▸ Data records
------------------------------------------------------------

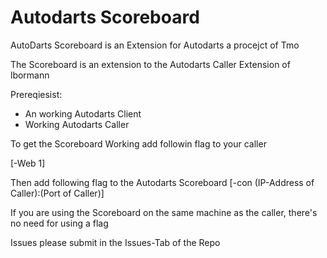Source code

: # Autodarts Scoreboard
AutoDarts Scoreboard is an Extension for Autodarts a procejct of Tmo

The Scoreboard is an extension to the Autodarts Caller Extension of lbormann

Prereqiesist:

- An working Autodarts Client
- Working Autodarts Caller

To get the Scoreboard Working add followin flag to your caller

[-Web 1]

Then add following flag to the Autodarts Scoreboard
[-con (IP-Address of Caller):(Port of Caller)]

If you are using the Scoreboard on the same machine as the caller, there's no need for using a flag

Issues please submit in the Issues-Tab of the Repo
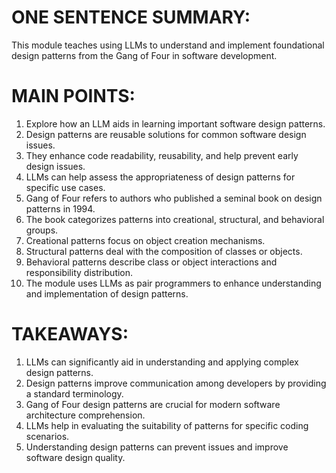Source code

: # ONE SENTENCE SUMMARY:

This module teaches using LLMs to understand and implement foundational design patterns from the Gang of Four in software development.

# MAIN POINTS:

1. Explore how an LLM aids in learning important software design patterns.
2. Design patterns are reusable solutions for common software design issues.
3. They enhance code readability, reusability, and help prevent early design issues.
4. LLMs can help assess the appropriateness of design patterns for specific use cases.
5. Gang of Four refers to authors who published a seminal book on design patterns in 1994.
6. The book categorizes patterns into creational, structural, and behavioral groups.
7. Creational patterns focus on object creation mechanisms.
8. Structural patterns deal with the composition of classes or objects.
9. Behavioral patterns describe class or object interactions and responsibility distribution.
10. The module uses LLMs as pair programmers to enhance understanding and implementation of design patterns.

# TAKEAWAYS:

1. LLMs can significantly aid in understanding and applying complex design patterns.
2. Design patterns improve communication among developers by providing a standard terminology.
3. Gang of Four design patterns are crucial for modern software architecture comprehension.
4. LLMs help in evaluating the suitability of patterns for specific coding scenarios.
5. Understanding design patterns can prevent issues and improve software design quality.
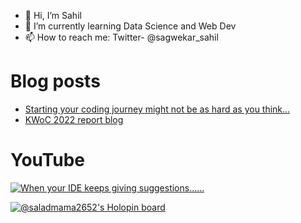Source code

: - 👋 Hi, I’m Sahil
- 🌱 I’m currently learning Data Science and Web Dev
- 📫 How to reach me: Twitter- @sagwekar_sahil


# Blog posts
<!-- BLOG-POST-LIST:START -->
- [Starting your coding journey might not be as hard as you think…](https://sagwekarsahil2652.hashnode.dev/coding-is-easy)
- [KWoC 2022 report blog](https://sagwekarsahil2652.hashnode.dev/kwoc-2022-report-blog)
<!-- BLOG-POST-LIST:END -->

<!-- BEGIN YOUTUBE-CARDS -->
# YouTube
[![When your IDE keeps giving suggestions......](https://ytcards.demolab.com/?id=6lmaT9_k6qY&title=When+your+IDE+keeps+giving+suggestions......&lang=en&timestamp=1648913745&background_color=%230d1117&title_color=%23ffffff&stats_color=%23dedede&width=250 "When your IDE keeps giving suggestions......")](https://www.youtube.com/watch?v=6lmaT9_k6qY)
<!-- END YOUTUBE-CARDS -->


[![@saladmama2652's Holopin board](https://holopin.io/api/user/board?user=saladmama2652)](https://holopin.io/@saladmama2652)
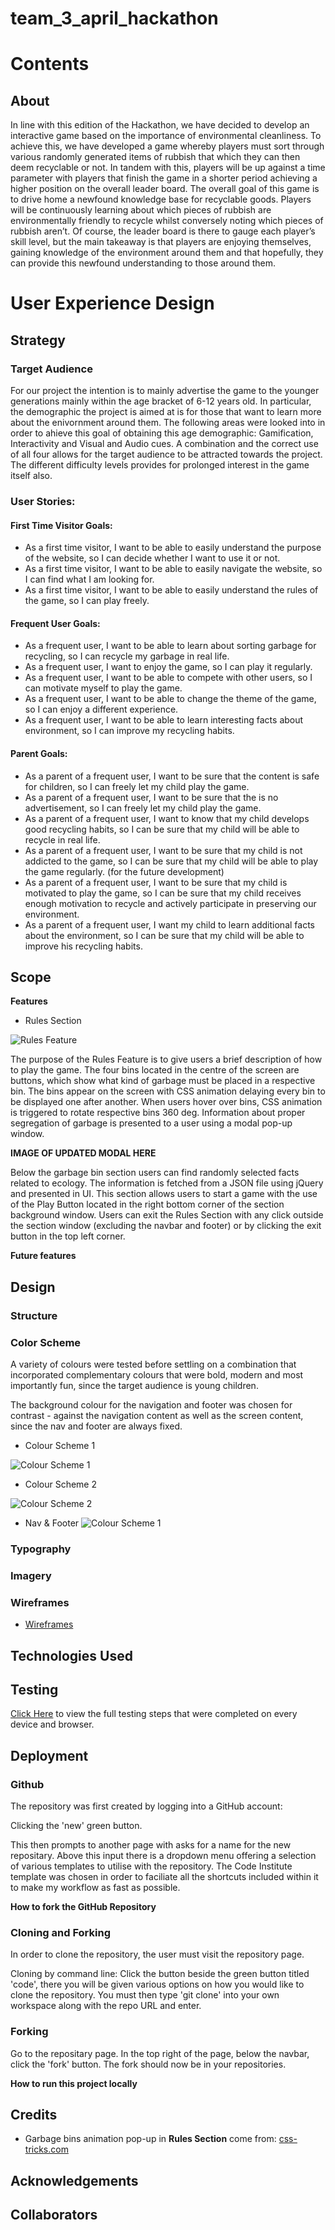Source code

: # team_3_april_hackathon

# Contents

## About 

In line with this edition of the Hackathon, we have decided to develop an interactive game based on the importance of environmental cleanliness. To achieve this, we have developed a game whereby players must sort through various randomly generated items of rubbish that which they can then deem recyclable or not. In tandem with this, players will be up against a time parameter with players that finish the game in a shorter period achieving a higher position on the overall leader board. 
The overall goal of this game is to drive home a newfound knowledge base for recyclable goods. Players will be continuously learning about which pieces of rubbish are environmentally friendly to recycle whilst conversely noting which pieces of rubbish aren’t. Of course, the leader board is there to gauge each player’s skill level, but the main takeaway is that players are enjoying themselves, gaining knowledge of the environment around them and that hopefully, they can provide this newfound understanding to those around them. 




# User Experience Design

## Strategy

### Target Audience

For our project the intention is to mainly advertise the game to the younger generations mainly within the age bracket of 6-12 years old. In particular, the demographic the project is aimed at is for those that want to learn more about the enivornment around them. 
The following areas were looked into in order to ahieve this goal of obtaining this age demographic: Gamification, Interactivity and Visual and Audio cues. A combination and the correct use of all four allows for the target audience to be attracted towards the project. The different difficulty levels provides for prolonged interest in the game itself also.


### User Stories:

#### First Time Visitor Goals:
- As a first time visitor, I want to be able to easily understand the purpose of the website, so I can decide whether I want to use it or not.
- As a first time visitor, I want to be able to easily navigate the website, so I can find what I am looking for.
- As a first time visitor, I want to be able to easily understand the rules of the game, so I can play freely.

#### Frequent User Goals:
- As a frequent user, I want to be able to learn about sorting garbage for recycling, so I can recycle my garbage in real life.
- As a frequent user, I want to enjoy the game, so I can play it regularly.
- As a frequent user, I want to be able to compete with other users, so I can motivate myself to play the game.
- As a frequent user, I want to be able to change the theme of the game, so I can enjoy a different experience.
- As a frequent user, I want to be able to learn interesting facts about environment, so I can improve my recycling habits.
#### Parent Goals:
- As a parent of a frequent user, I want to be sure that the content is safe for children, so I can freely let my child play the game.
- As a parent of a frequent user, I want to be sure that the is no advertisement, so I can freely let my child play the game.
- As a parent of a frequent user, I want to know that my child develops good recycling habits, so I can be sure that my child will be able to recycle in real life.
- As a parent of a frequent user, I want to be sure that my child is not addicted to the game, so I can be sure that my child will be able to play the game regularly. (for the future development)
- As a parent of a frequent user, I want to be sure that my child is motivated to play the game, so I can be sure that my child receives enough motivation to recycle and actively participate in preserving our environment.
- As a parent of a frequent user, I want my child to learn additional facts about the environment, so I can be sure that my child will be able to improve his recycling habits.

## Scope

**Features**

- Rules Section

![Rules Feature](DOCUMENTATION/Features/rules-feature.png)

The purpose of the Rules Feature is to give users a brief description of how to play the game.
The four bins located in the centre of the screen are buttons, which show what kind of garbage must be placed in a respective bin.
The bins appear on the screen with CSS animation delaying every bin to be displayed one after another.
When users hover over bins, CSS animation is triggered to rotate respective bins 360 deg.
Information about proper segregation of garbage is presented to a user using a modal pop-up window.

**IMAGE OF UPDATED MODAL HERE**

Below the garbage bin section users can find randomly selected facts related to ecology. The information is fetched from a JSON file using jQuery and presented in UI.
This section allows users to start a game with the use of the Play Button located in the right bottom corner of the section background window.
Users can exit the Rules Section with any click outside the section window (excluding the navbar and footer) or by clicking the exit button in the top left corner.


**Future features**


## Design

### Structure

### Color Scheme

A variety of colours were tested before settling on a combination that incorporated complementary colours that were bold, modern and most importantly fun, since the target audience is young children. 

The background colour for the navigation and footer was chosen for contrast - against the navigation content as well as the screen content, since the nav and footer are always fixed. 

- Colour Scheme 1

![Colour Scheme 1](documentation/design/colour_scheme.png)

- Colour Scheme 2

![Colour Scheme 2](documentation/design/colour_scheme.png)

- Nav & Footer 
![Colour Scheme 1](documentation/design/nav_colour.png)


### Typography

### Imagery

### Wireframes


- [Wireframes](documentation/wireframes/WIREFRAMES_EARTH_DAY_HKTHN.pdf)

## Technologies Used


## Testing

[Click Here](TESTING.md) to view the full testing steps that were completed on every device and browser.

## Deployment

### Github
The repository was first created by logging into a GitHub account:

Clicking the 'new' green button.

This then prompts to another page with asks for a name for the new repositary. Above this input there is a dropdown menu offering a selection of various templates to utilise with the repository. The Code Institute template was chosen in order to faciliate all the shortcuts included within it to make my workflow as fast as possible.

**How to fork the GitHub Repository**

### Cloning and Forking 

In order to clone the repository, the user must visit the repository page.

Cloning by command line: Click the button beside the green button titled 'code', there you will be given various options on how you would like to clone the repository. You must then type 'git clone' into your own workspace along with the repo URL and enter.

### Forking

Go to the repositary page. In the top right of the page, below the navbar, click the 'fork' button. The fork should now be in your repositories.

**How to run this project locally**


## Credits
- Garbage bins animation pop-up in **Rules Section** come from: [css-tricks.com](https://css-tricks.com/a-handy-little-system-for-animated-entrances-in-css/)


## Acknowledgements

## Collaborators



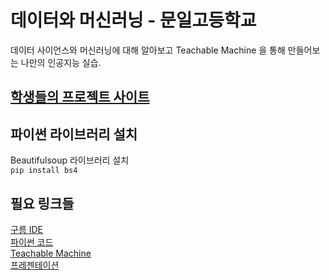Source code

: # 데이터와 머신러닝 - 문일고등학교
데이터 사이언스와 머신러닝에 대해 알아보고 Teachable Machine 을 통해 만들어보는 나만의 인공지능 실습.
## [학생들의 프로젝트 사이트](https://moonil.web.app/)<br />

## 파이썬 라이브러리 설치
Beautifulsoup 라이브러리 설치<br />
`pip install bs4`

## 필요 링크들
[구름 IDE](https://ide.goorm.io/) <br />
[파이썬 코드](https://github.com/jojokimys/moonil/blob/master/crawling.py) <br />
[Teachable Machine](https://teachablemachine.withgoogle.com/train/image) <br />
[프레젠테이션](https://docs.google.com/presentation/d/1t6svNIdGNDzQy31DTvNMDyv_zayp1x0Zm28_Dva_U2U/edit?usp=sharing)<br />
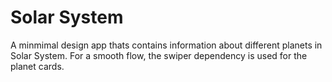 # Solar System

A minmimal design app thats contains information about different planets in Solar System. For a smooth flow, the swiper dependency is used for the planet cards.


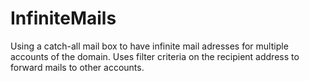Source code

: # InfiniteMails
Using a catch-all mail box to have infinite mail adresses for multiple accounts of the domain. Uses filter criteria on the recipient address to forward mails to other accounts.
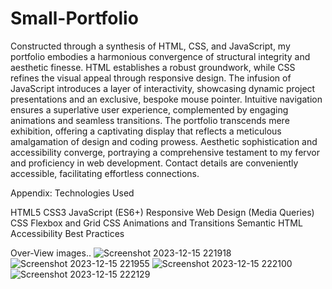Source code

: # Small-Portfolio
Constructed through a synthesis of HTML, CSS, and JavaScript, my portfolio embodies a harmonious convergence of structural integrity and aesthetic finesse. HTML establishes a robust groundwork, while CSS refines the visual appeal through responsive design. The infusion of JavaScript introduces a layer of interactivity, showcasing dynamic project presentations and an exclusive, bespoke mouse pointer. Intuitive navigation ensures a superlative user experience, complemented by engaging animations and seamless transitions. The portfolio transcends mere exhibition, offering a captivating display that reflects a meticulous amalgamation of design and coding prowess. Aesthetic sophistication and accessibility converge, portraying a comprehensive testament to my fervor and proficiency in web development. Contact details are conveniently accessible, facilitating effortless connections.

Appendix: Technologies Used

HTML5
CSS3
JavaScript (ES6+)
Responsive Web Design (Media Queries)
CSS Flexbox and Grid
CSS Animations and Transitions
Semantic HTML
Accessibility Best Practices

Over-View images..
![Screenshot 2023-12-15 221918](https://github.com/prajwalpmaske/Small-Portfolio/assets/114854119/0bc28cb7-7c14-44b4-b75f-a855ea88f12e)
![Screenshot 2023-12-15 221955](https://github.com/prajwalpmaske/Small-Portfolio/assets/114854119/a30636c4-a655-46ce-a0ab-3082e7fd956d)
![Screenshot 2023-12-15 222100](https://github.com/prajwalpmaske/Small-Portfolio/assets/114854119/0f30e9ff-b7da-4eca-b07b-d33908605838)
![Screenshot 2023-12-15 222129](https://github.com/prajwalpmaske/Small-Portfolio/assets/114854119/00f17327-a6b2-4d59-bf33-5e0f42ec15ce)
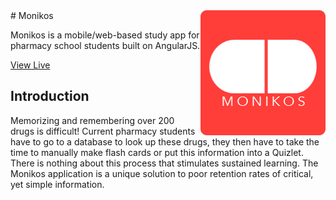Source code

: <img src="monikos_logo_readme.png" align="right"/>
# Monikos

Monikos is a mobile/web-based study app for pharmacy school students built on AngularJS.

[View Live](http://www.danilachenchik.com/mvc/public/account/login)

## Introduction

Memorizing and remembering over 200 drugs is difficult! Current pharmacy students have to go to a database to look up these drugs, they then have to take the time to manually make flash cards or put this information into a Quizlet. There is nothing about this process that stimulates sustained learning. The Monikos application is a unique solution to poor retention rates of critical, yet simple information.




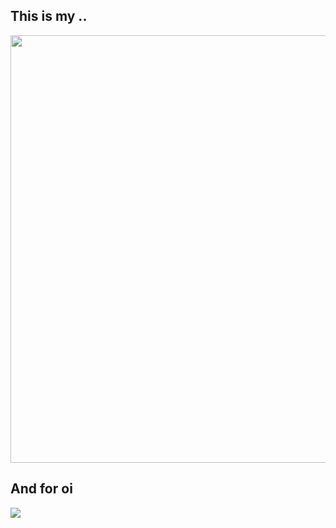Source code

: ## This is my ..

<img src="https://cdn.jsdelivr.net/gh/NP2Z/NP2Z/image/mygf.jpg" width="513" height="684" >


## And for oi

[![](https://atcoder.swift-zym.workers.dev/NP2Z)](https://atcoder.jp/users/NP2Z)
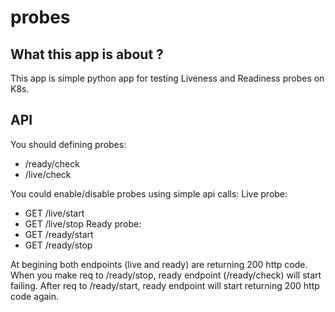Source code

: # probes

## What this app is about ?

This app is simple python app for testing Liveness and Readiness probes on K8s.

## API

You should defining probes:
 - /ready/check
 - /live/check

You could enable/disable probes using simple api calls:
Live probe:
- GET /live/start
- GET /live/stop
Ready probe:
- GET /ready/start
- GET /ready/stop

At begining both endpoints (live and ready) are returning 200 http code.
When you make req to /ready/stop, ready endpoint (/ready/check) will start failing.
After req to /ready/start, ready endpoint will start returning 200 http code again.

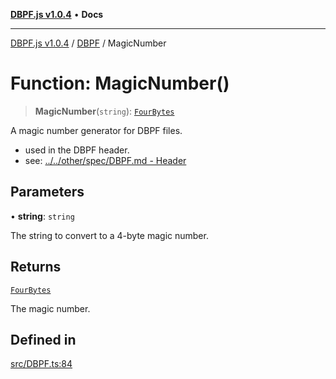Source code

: [**DBPF.js v1.0.4**](../../README.md) • **Docs**

***

[DBPF.js v1.0.4](../../README.md) / [DBPF](../README.md) / MagicNumber

# Function: MagicNumber()

> **MagicNumber**(`string`): [`FourBytes`](../../BufferStore/type-aliases/FourBytes.md)

A magic number generator for DBPF files.
- used in the DBPF header.
- see: [../../other/spec/DBPF.md - Header](../../other/spec/DBPF.md#header)

## Parameters

• **string**: `string`

The string to convert to a 4-byte magic number.

## Returns

[`FourBytes`](../../BufferStore/type-aliases/FourBytes.md)

The magic number.

## Defined in

[src/DBPF.ts:84](https://github.com/anonhostpi/DBPF.js/blob/e569a7b6dd4749dd61bb4dc9869d762307968221/src/DBPF.ts#L84)
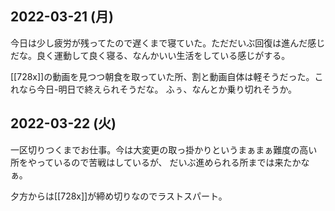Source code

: ## 2022-03-21 (月)

今日は少し疲労が残ってたので遅くまで寝ていた。ただだいぶ回復は進んだ感じだな。良く運動して良く寝る、なんかいい生活をしている感じがする。

[[728x]]の動画を見つつ朝食を取っていた所、割と動画自体は軽そうだった。これなら今日-明日で終えられそうだな。
ふぅ、なんとか乗り切れそうか。

## 2022-03-22 (火)

一区切りつくまでお仕事。今は大変更の取っ掛かりというまぁまぁ難度の高い所をやっているので苦戦はしているが、
だいぶ進められる所までは来たかなぁ。

夕方からは[[728x]]が締め切りなのでラストスパート。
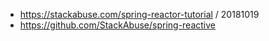 
- https://stackabuse.com/spring-reactor-tutorial / 20181019
- https://github.com/StackAbuse/spring-reactive
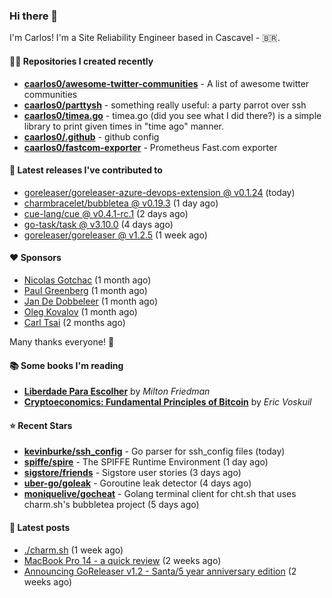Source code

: ### Hi there 👋

I'm Carlos! I'm a Site Reliability Engineer based in Cascavel - 🇧🇷.

#### 👨‍💻 Repositories I created recently
- **[caarlos0/awesome-twitter-communities](https://github.com/caarlos0/awesome-twitter-communities)** - A list of awesome twitter communities
- **[caarlos0/parttysh](https://github.com/caarlos0/parttysh)** - something really useful: a party parrot over ssh
- **[caarlos0/timea.go](https://github.com/caarlos0/timea.go)** - timea.go (did you see what I did there?) is a simple library to print given times in &#34;time ago&#34; manner.
- **[caarlos0/.github](https://github.com/caarlos0/.github)** - github config
- **[caarlos0/fastcom-exporter](https://github.com/caarlos0/fastcom-exporter)** - Prometheus Fast.com exporter

#### 🚀 Latest releases I've contributed to


- [goreleaser/goreleaser-azure-devops-extension @ v0.1.24](https://github.com/goreleaser/goreleaser-azure-devops-extension/releases/tag/v0.1.24) (today)
- [charmbracelet/bubbletea @ v0.19.3](https://github.com/charmbracelet/bubbletea/releases/tag/v0.19.3) (1 day ago)
- [cue-lang/cue @ v0.4.1-rc.1](https://github.com/cue-lang/cue/releases/tag/v0.4.1-rc.1) (2 days ago)
- [go-task/task @ v3.10.0](https://github.com/go-task/task/releases/tag/v3.10.0) (4 days ago)
- [goreleaser/goreleaser @ v1.2.5](https://github.com/goreleaser/goreleaser/releases/tag/v1.2.5) (1 week ago)

#### ❤️ Sponsors
- [Nicolas Gotchac](https://github.com/ngotchac) (1 month ago)
- [Paul Greenberg](https://github.com/greenpau) (1 month ago)
- [Jan De Dobbeleer](https://github.com/JanDeDobbeleer) (1 month ago)
- [Oleg Kovalov](https://github.com/cristaloleg) (1 month ago)
- [Carl Tsai](https://github.com/moonape1226) (2 months ago)

Many thanks everyone! 🙏

#### 📚 Some books I'm reading
- **[Liberdade Para Escolher](https://www.goodreads.com/book/show/17238591-liberdade-para-escolher)** by _Milton Friedman_
- **[Cryptoeconomics: Fundamental Principles of Bitcoin](https://www.goodreads.com/book/show/56919322-cryptoeconomics)** by _Eric Voskuil_

#### ⭐ Recent Stars


- **[kevinburke/ssh_config](https://github.com/kevinburke/ssh_config)** - Go parser for ssh_config files (today)
- **[spiffe/spire](https://github.com/spiffe/spire)** - The SPIFFE Runtime Environment (1 day ago)
- **[sigstore/friends](https://github.com/sigstore/friends)** - Sigstore user stories (3 days ago)
- **[uber-go/goleak](https://github.com/uber-go/goleak)** - Goroutine leak detector (4 days ago)
- **[moniquelive/gocheat](https://github.com/moniquelive/gocheat)** - Golang terminal client for cht.sh that uses charm.sh&#39;s bubbletea project (5 days ago)

#### 📄 Latest posts
- [./charm.sh](https://carlosbecker.com/posts/charm/) (1 week ago)
- [MacBook Pro 14 - a quick review](https://carlosbecker.com/posts/macbook-pro-14/) (2 weeks ago)
- [Announcing GoReleaser v1.2 - Santa/5 year anniversary edition](https://carlosbecker.com/posts/goreleaser-v1.2/) (2 weeks ago)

------------------------------------------------------------

For this exercise, please set down exactly the lines of the listing above from the line with "## Acknowledgements" up to and including the line with "[구름 IDE](https://ide.goorm.io/) <br />", and no pictures.

## Acknowledgements

## Collaborators



Source code

: # 데이터와 머신러닝 - 문일고등학교
데이터 사이언스와 머신러닝에 대해 알아보고 Teachable Machine 을 통해 만들어보는 나만의 인공지능 실습.
## [학생들의 프로젝트 사이트](https://moonil.web.app/)<br />

## 파이썬 라이브러리 설치
Beautifulsoup 라이브러리 설치<br />
`pip install bs4`

## 필요 링크들
[구름 IDE](https://ide.goorm.io/) <br />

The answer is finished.